**Directions:** Filter by the string "Heuristic": return the lines of the material that contain it.

**Extracted information:**
# # # #

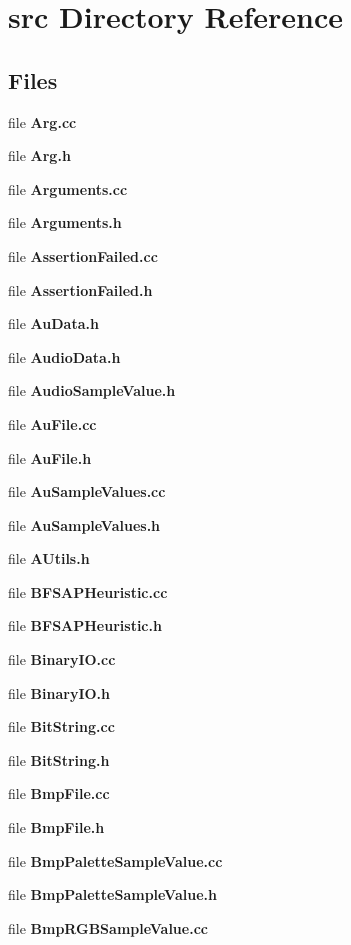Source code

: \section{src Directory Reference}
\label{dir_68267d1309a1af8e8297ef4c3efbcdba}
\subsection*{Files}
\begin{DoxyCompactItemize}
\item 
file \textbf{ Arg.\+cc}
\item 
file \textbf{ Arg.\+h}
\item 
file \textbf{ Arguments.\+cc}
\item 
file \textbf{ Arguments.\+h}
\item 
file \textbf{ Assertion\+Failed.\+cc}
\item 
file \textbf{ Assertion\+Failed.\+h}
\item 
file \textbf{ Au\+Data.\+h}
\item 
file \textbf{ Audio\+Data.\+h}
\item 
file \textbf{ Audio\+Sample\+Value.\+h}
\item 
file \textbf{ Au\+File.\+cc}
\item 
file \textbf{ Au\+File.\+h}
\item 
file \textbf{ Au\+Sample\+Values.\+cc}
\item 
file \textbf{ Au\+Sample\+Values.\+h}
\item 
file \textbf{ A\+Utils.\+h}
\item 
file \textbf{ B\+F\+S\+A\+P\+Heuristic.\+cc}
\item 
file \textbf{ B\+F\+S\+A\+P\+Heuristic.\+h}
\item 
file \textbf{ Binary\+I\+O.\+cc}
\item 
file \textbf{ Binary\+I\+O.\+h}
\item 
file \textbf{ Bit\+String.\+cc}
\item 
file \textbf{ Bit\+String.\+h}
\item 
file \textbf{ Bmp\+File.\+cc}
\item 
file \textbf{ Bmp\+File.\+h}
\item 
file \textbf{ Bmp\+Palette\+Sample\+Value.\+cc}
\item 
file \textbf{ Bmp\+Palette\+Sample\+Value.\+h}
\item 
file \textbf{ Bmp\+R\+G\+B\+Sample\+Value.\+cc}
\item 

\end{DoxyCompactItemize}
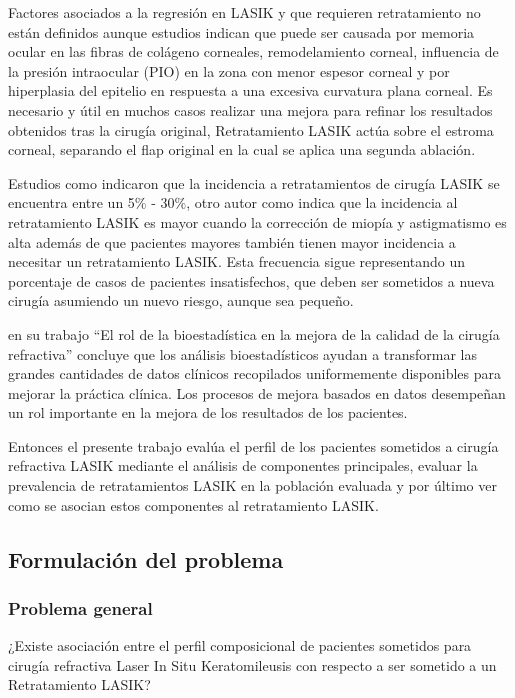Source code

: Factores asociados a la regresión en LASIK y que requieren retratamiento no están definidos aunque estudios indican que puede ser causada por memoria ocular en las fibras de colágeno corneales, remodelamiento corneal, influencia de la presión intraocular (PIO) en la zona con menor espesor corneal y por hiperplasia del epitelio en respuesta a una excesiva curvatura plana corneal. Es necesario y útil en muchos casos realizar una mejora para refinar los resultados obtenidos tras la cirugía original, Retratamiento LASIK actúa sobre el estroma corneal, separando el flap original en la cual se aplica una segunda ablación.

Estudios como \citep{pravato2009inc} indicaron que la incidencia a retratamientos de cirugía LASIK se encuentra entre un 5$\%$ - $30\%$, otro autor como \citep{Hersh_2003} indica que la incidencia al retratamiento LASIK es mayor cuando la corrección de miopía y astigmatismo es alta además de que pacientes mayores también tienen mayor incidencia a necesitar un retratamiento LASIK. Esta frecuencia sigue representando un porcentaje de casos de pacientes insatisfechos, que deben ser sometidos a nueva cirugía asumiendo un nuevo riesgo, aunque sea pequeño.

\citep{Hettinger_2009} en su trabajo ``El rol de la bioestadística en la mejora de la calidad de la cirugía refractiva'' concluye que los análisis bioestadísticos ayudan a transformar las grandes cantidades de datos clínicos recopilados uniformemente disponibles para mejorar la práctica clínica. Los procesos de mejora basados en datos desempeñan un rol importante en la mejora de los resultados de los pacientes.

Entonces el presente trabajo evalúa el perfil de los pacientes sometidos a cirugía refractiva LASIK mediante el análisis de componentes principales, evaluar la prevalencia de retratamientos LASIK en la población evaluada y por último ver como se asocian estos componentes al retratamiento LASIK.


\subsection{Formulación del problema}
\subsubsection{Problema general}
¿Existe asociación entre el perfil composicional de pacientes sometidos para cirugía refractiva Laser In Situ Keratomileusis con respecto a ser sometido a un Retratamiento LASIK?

# # # #

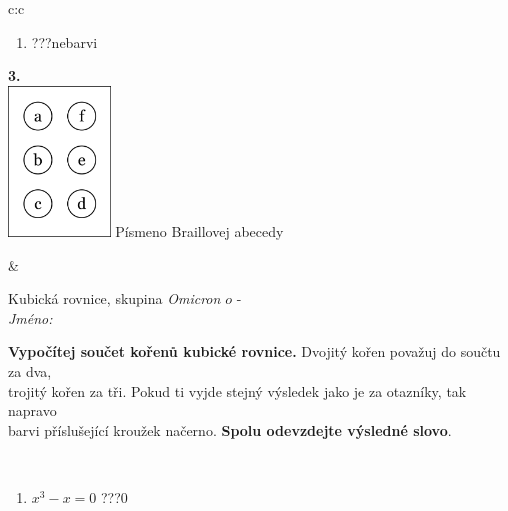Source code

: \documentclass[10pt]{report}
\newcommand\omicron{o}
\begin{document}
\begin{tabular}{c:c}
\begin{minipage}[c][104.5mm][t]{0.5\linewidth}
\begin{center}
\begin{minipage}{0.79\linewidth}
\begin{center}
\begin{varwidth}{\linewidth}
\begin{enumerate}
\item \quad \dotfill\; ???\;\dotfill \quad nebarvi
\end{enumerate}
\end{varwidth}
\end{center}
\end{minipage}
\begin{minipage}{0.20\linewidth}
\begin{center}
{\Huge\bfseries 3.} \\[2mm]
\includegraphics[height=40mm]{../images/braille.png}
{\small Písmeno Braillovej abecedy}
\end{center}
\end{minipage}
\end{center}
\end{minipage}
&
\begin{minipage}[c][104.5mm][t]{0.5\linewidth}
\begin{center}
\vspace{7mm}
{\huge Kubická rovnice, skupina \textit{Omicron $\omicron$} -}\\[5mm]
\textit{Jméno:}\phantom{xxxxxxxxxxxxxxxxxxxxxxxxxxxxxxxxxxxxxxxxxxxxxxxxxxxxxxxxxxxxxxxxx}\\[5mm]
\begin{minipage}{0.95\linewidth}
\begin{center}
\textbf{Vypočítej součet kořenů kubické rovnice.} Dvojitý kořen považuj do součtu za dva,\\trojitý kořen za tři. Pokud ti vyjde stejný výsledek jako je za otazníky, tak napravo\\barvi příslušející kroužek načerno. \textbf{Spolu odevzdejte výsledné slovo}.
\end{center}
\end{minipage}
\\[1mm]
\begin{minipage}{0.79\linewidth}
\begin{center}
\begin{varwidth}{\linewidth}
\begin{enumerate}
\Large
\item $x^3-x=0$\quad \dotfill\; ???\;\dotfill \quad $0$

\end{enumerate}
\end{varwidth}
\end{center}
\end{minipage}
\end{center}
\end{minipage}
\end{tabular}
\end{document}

# # # #

**Finished exercise:**
file \textbf{ B\+F\+S\+A\+P\+Heuristic.\+cc}
file \textbf{ B\+F\+S\+A\+P\+Heuristic.\+h}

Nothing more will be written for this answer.